» **HOW TO COMPLETE THIS TASK**
The span to copy runs from the line containing "## Release Process" to the last line below. Copy it exactly, with nothing else.

» **EXERCISE INPUT**
####################

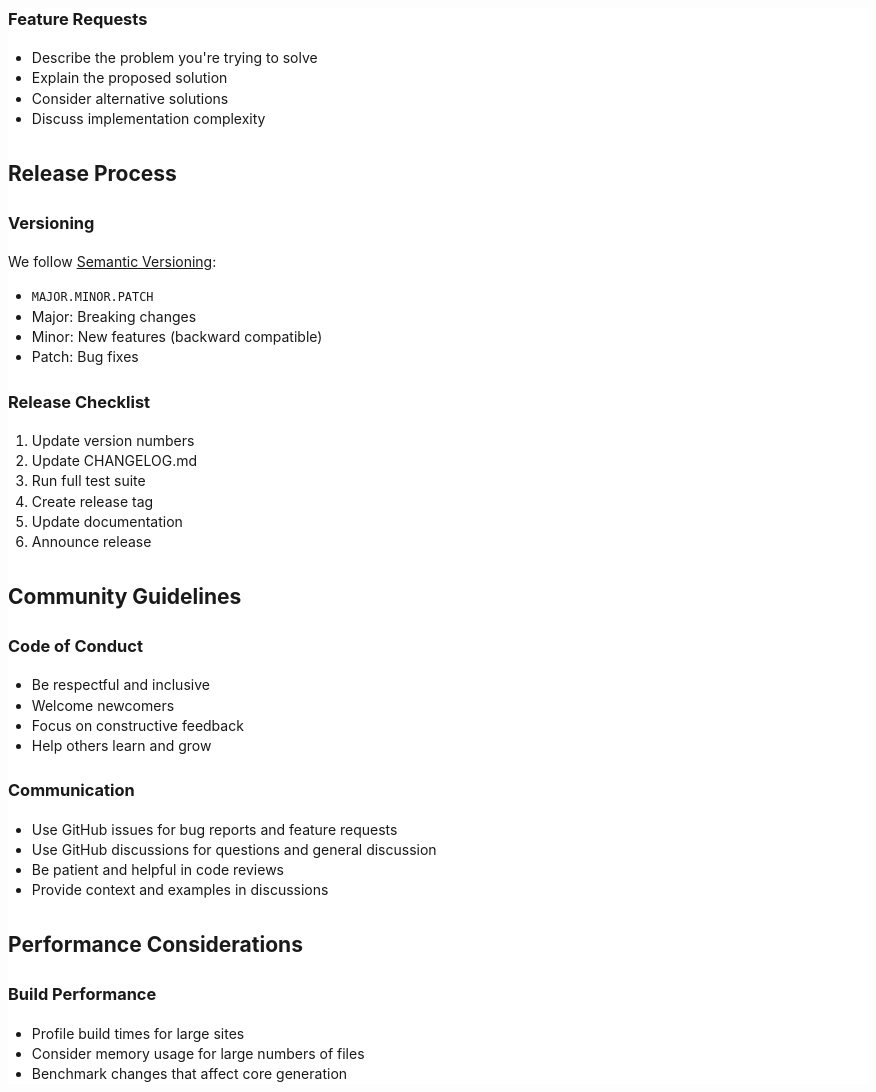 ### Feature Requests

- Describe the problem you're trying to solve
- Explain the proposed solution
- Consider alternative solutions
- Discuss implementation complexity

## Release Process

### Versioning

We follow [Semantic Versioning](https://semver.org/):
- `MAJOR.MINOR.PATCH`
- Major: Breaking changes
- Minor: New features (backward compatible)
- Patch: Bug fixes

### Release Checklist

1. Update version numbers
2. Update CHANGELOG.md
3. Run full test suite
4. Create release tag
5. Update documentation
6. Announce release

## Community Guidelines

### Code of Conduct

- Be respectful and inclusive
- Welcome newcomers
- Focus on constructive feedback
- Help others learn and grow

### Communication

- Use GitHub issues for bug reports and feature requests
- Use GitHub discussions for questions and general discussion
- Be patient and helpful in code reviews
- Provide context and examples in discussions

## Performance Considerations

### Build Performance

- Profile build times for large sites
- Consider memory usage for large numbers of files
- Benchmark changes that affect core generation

####################

» **EXERCISE RESPONSE**
## Release Process

### Versioning

We follow [Semantic Versioning](https://semver.org/):
- `MAJOR.MINOR.PATCH`
- Major: Breaking changes
- Minor: New features (backward compatible)
- Patch: Bug fixes

### Release Checklist

1. Update version numbers
2. Update CHANGELOG.md
3. Run full test suite
4. Create release tag
5. Update documentation
6. Announce release

## Community Guidelines

### Code of Conduct

- Be respectful and inclusive
- Welcome newcomers
- Focus on constructive feedback
- Help others learn and grow

### Communication

- Use GitHub issues for bug reports and feature requests
- Use GitHub discussions for questions and general discussion
- Be patient and helpful in code reviews
- Provide context and examples in discussions

## Performance Considerations

### Build Performance

- Profile build times for large sites
- Consider memory usage for large numbers of files
- Benchmark changes that affect core generation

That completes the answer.